Xuan Ji, J. David Neelin and C. Roberto Mechoso, 2015:

J. Clim., 28, 8860-8872.
Paper (4.9 MB).
Supplemental Info (3.5 MB).

© Copyright 2015 by the American Meteorological Society.

Abstract Although sea level pressure (SLP) anomalies in the western Pacific have long been recognized as an integral part of the classic Southern Oscillation pattern associated with El Niño/Southern Oscillation (ENSO), there is an unresolved question regarding the dynamics that maintain these anomalies. Traditional studies of the ENSO response in the tropics assume a single deep baroclinic mode associated with the tropospheric temperature anomalies. However, the SLP anomalies in the western Pacific are spatially separated from the baroclinic signal in the NCEP-NCAR reanalysis, CMIP5 models, and an intermediate complexity model [a Quasi-equilibrium Tropical Circulation Model (QTCM)]. Separation of ENSO SLP anomalies in the tropical Pacific into baroclinic and barotropic components indicates that the barotropic component contributes throughout the tropics and constitutes the primary contribution in the western Pacific. To demonstrate the roles of baroclinic and barotropic modes in ENSO teleconnections within the tropics, a series of QTCM experiments is performed, where anomalies in the interactions between baroclinic and barotropic modes are suppressed over increasingly wider latitudinal bands in the tropical Pacific. If this suppression is done in the 15N-15S band, the pressure signals in the western Pacific are only partly removed, whereas if it is done in the 30N-30S band, the anomalies in the western Pacific are almost entirely removed. This suggests the following pathway: interactions with SST anomalies create the baroclinic response in the central and eastern Pacific, but baroclinic-barotropic interactions, arising substantially in the subtropical Pacific, generate a barotropic response that yields the SLP anomalies in the western Pacific.

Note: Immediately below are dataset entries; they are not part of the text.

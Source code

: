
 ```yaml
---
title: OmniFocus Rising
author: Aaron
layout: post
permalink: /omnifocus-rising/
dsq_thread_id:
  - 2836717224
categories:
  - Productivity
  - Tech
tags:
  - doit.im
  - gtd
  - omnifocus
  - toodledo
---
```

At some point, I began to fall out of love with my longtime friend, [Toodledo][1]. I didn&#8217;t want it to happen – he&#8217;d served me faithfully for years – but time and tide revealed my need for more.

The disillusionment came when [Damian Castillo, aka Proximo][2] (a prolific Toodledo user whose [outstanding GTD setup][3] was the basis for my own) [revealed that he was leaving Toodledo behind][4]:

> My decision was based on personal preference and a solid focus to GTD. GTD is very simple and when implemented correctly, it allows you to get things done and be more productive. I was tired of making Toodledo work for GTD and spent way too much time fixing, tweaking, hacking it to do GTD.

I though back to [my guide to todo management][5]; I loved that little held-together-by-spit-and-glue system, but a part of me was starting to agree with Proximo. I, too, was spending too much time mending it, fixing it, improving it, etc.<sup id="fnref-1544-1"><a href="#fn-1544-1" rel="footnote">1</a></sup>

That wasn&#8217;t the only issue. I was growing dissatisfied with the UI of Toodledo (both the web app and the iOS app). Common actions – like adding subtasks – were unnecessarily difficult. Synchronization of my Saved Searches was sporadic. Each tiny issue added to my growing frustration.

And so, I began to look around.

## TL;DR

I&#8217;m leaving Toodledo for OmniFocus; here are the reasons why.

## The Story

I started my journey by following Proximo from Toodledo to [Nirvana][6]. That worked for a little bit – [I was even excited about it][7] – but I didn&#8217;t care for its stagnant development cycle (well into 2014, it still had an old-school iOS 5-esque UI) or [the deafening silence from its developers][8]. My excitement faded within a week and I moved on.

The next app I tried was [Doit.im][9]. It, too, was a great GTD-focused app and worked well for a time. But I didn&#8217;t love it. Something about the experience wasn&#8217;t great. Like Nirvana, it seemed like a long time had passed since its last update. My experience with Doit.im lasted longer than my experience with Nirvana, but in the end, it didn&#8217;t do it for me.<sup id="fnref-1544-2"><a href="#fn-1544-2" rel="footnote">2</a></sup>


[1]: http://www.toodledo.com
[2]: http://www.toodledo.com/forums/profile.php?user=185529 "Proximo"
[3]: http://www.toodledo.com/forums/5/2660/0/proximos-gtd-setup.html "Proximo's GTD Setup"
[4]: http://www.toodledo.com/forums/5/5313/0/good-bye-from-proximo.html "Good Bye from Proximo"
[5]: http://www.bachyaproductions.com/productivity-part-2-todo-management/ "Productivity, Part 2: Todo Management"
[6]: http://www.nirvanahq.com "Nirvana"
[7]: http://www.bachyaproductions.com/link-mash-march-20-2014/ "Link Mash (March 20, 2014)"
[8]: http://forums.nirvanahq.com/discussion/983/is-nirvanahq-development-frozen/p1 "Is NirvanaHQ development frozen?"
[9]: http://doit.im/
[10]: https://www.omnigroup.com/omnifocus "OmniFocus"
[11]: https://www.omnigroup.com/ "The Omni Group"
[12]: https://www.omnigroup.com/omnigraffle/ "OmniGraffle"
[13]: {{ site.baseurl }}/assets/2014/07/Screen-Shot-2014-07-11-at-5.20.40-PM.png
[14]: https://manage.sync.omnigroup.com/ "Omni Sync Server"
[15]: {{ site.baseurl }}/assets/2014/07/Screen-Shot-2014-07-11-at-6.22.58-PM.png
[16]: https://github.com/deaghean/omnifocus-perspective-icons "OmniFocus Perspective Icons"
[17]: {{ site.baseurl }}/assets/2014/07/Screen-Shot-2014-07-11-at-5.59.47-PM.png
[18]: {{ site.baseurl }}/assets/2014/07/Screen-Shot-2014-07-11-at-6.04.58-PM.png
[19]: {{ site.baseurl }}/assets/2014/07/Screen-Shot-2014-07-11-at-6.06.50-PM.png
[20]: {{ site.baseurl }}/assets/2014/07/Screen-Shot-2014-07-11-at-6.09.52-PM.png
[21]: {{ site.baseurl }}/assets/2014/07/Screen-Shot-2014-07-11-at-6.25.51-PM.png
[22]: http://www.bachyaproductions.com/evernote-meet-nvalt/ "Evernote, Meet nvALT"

Citation Ji, X., J. D. Neelin and C. R. Mechoso, 2015: Sea Level Pressure Anomalies in the Western Pacific during El Niño: Why are they there? J. Clim., 28, 8860-8872.


Acknowledgments. We thank Joyce Meyerson for assistance with graphics. This work was supported in part by National Science Foundation grants AGS-1102838 and AGS-1041477, National Oceanic and Atmospheric Administration grants NA11OAR4310099 and NA14OAR4310274, and a scholarship awarded by the Chinese Scholarship Council to support XJ's PhD study at University of California, Los Angeles. We thank Hui Su and Matt Munnich for unpublished initial QTCM and NCEP analysis (2004) related to this problem. We also thank Xin Qu for his comments. JDN would like to acknowledge the role of Wallace et al. (1998) Plate 8 in which the mismatch of SLP and tropospheric temperature patterns led to the puzzle analyzed here.